* **Directions**
Would you give the data below back exactly as it reads?
Top of The data
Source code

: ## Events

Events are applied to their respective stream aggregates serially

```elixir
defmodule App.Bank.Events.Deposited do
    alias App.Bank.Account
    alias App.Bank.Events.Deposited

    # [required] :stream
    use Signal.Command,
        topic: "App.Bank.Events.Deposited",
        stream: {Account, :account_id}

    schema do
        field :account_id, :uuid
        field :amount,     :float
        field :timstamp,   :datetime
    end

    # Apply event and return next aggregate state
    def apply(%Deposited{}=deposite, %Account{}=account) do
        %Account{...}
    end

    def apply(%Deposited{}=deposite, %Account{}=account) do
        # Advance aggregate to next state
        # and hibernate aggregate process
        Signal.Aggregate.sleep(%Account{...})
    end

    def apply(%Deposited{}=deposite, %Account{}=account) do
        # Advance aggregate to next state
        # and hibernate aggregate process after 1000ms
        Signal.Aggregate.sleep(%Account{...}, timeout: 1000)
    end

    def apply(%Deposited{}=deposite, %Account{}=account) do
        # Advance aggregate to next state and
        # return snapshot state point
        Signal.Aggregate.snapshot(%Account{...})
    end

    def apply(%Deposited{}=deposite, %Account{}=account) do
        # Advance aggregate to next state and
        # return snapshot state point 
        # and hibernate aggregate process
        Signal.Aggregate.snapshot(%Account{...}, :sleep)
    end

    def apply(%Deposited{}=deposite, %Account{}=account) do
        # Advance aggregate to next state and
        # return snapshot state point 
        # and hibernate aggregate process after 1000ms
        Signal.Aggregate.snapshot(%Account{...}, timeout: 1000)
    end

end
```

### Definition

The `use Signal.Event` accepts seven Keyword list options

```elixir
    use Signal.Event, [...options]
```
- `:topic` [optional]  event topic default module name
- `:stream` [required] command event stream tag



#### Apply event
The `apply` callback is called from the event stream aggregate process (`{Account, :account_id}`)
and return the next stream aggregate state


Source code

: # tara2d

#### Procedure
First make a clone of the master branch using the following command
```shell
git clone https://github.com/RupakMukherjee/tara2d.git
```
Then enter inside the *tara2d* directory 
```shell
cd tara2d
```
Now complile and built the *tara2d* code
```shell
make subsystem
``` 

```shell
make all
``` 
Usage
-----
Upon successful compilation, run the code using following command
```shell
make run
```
Bottom of The data
* **Result below**
Source code

: ## Events

Events are applied to their respective stream aggregates serially

```elixir
defmodule App.Bank.Events.Deposited do
    alias App.Bank.Account
    alias App.Bank.Events.Deposited

    # [required] :stream
    use Signal.Command,
        topic: "App.Bank.Events.Deposited",
        stream: {Account, :account_id}

    schema do
        field :account_id, :uuid
        field :amount,     :float
        field :timstamp,   :datetime
    end

    # Apply event and return next aggregate state
    def apply(%Deposited{}=deposite, %Account{}=account) do
        %Account{...}
    end

    def apply(%Deposited{}=deposite, %Account{}=account) do
        # Advance aggregate to next state
        # and hibernate aggregate process
        Signal.Aggregate.sleep(%Account{...})
    end

    def apply(%Deposited{}=deposite, %Account{}=account) do
        # Advance aggregate to next state
        # and hibernate aggregate process after 1000ms
        Signal.Aggregate.sleep(%Account{...}, timeout: 1000)
    end

    def apply(%Deposited{}=deposite, %Account{}=account) do
        # Advance aggregate to next state and
        # return snapshot state point
        Signal.Aggregate.snapshot(%Account{...})
    end

    def apply(%Deposited{}=deposite, %Account{}=account) do
        # Advance aggregate to next state and
        # return snapshot state point 
        # and hibernate aggregate process
        Signal.Aggregate.snapshot(%Account{...}, :sleep)
    end

    def apply(%Deposited{}=deposite, %Account{}=account) do
        # Advance aggregate to next state and
        # return snapshot state point 
        # and hibernate aggregate process after 1000ms
        Signal.Aggregate.snapshot(%Account{...}, timeout: 1000)
    end

end
```

### Definition

The `use Signal.Event` accepts seven Keyword list options

```elixir
    use Signal.Event, [...options]
```
- `:topic` [optional]  event topic default module name
- `:stream` [required] command event stream tag



#### Apply event
The `apply` callback is called from the event stream aggregate process (`{Account, :account_id}`)
and return the next stream aggregate state


Source code

: # tara2d

#### Procedure
First make a clone of the master branch using the following command
```shell
git clone https://github.com/RupakMukherjee/tara2d.git
```
Then enter inside the *tara2d* directory 
```shell
cd tara2d
```
Now complile and built the *tara2d* code
```shell
make subsystem
``` 

```shell
make all
``` 
Usage
-----
Upon successful compilation, run the code using following command
```shell
make run
```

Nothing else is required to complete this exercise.